Jeffrey C. Rimland College of Information Sciences & Technology

Pennsylvania State University University Park, PA. USA

[email protected]

James Llinas Center for Multisource Information Fusion

University at Buffalo Buffalo, NY. USA [email protected]

Abstract— The changing landscape of defense and security applications, as well as existing needs in other domains, has given rise to the need to design and develop information fusion systems that entail the combination of hard (physical sensor) data and observations from humans (soft data) in a distributed networked environment ([1], [2]). Such fusion processes stress both traditional fusion-based algorithmic design strategies as well as imputing requirements onto the design of appropriate decentralized architectures. In designing a framework for such an environment, the system architecture must be considered both at the level of information infrastructure and at the network/software level of implementation. From the information infrastructure perspective, primary concerns include which observations will be fed into the system, the intended goals (e.g. data mining, hypothesis generation/testing), how humans interact with the system (e.g. information gathering, analysis, process evaluation/refinement), and which levels of state estimation and fusion are appropriate at a given stage of the process [3]. Bisantz et al [4] discuss aspects of how humans interact with such new distributed networked information fusion systems and identify “touch points” where innovations can support improved system performance.

An effective network/software architecture is tightly intertwined with the information infrastructure. The former must meet the functional requirements of the latter without adding unnecessary complexity, prohibiting scalability or extensibility, putting undue performance limitations on the system, or compromising system security. Additionally, the system must have the agility and flexibility to successfully and rapidly complete complex tasks that were not possible to anticipate at design-time.

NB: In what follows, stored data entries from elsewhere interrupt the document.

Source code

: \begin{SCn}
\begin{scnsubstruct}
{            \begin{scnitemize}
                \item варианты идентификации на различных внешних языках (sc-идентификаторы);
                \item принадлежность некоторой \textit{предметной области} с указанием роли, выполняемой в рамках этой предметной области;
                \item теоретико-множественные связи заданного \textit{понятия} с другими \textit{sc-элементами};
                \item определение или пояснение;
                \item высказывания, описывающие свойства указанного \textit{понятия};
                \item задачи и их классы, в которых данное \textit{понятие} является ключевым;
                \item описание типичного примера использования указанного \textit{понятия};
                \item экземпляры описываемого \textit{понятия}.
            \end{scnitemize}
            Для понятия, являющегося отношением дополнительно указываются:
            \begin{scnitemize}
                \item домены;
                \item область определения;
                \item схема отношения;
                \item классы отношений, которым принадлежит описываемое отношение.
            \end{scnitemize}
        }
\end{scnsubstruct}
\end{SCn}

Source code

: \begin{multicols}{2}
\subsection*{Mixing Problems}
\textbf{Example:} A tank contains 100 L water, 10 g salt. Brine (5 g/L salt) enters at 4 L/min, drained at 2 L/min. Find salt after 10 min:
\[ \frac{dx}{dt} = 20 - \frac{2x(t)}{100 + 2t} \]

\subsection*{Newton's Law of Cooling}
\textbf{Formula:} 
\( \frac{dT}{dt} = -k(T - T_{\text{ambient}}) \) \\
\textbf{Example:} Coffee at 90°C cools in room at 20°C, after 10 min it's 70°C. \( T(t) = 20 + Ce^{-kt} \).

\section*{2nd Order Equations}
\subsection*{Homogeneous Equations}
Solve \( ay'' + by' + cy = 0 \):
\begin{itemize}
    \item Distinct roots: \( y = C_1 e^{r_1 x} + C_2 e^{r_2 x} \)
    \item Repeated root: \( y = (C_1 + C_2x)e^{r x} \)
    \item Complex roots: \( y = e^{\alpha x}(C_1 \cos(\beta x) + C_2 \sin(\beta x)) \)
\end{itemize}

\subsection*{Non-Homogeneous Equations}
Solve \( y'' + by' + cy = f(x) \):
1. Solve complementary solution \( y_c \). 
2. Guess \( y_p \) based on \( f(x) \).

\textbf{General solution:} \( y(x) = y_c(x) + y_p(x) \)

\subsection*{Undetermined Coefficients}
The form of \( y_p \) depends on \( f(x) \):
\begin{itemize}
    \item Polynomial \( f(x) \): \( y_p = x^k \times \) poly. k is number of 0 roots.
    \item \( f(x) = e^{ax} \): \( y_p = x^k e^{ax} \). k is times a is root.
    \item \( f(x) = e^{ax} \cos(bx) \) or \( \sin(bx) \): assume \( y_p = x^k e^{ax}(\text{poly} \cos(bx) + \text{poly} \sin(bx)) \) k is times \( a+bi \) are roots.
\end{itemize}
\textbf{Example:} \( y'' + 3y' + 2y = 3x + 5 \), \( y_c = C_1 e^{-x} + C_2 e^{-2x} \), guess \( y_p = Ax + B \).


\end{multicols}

This paper presents an information infrastructure for hard and soft fusion that balances the features offered by the current state of the art in computing paradigms (e.g. SOA, ESB) and data representation (e.g. RDF, OWL, TML, EML) with the requirements of our overarching concept of employment for hard and soft fusion capability. The paper provides guidance on determining the optimal software and network architecture design for enabling human-centric and distributed operations in time-critical, vastly heterogeneous, and highly unpredictable conditions. The designs described have been implemented using both synthetic data from our SYNCOIN data set ([5], [6]) and actual sensor/observational data collected at a Penn State test site.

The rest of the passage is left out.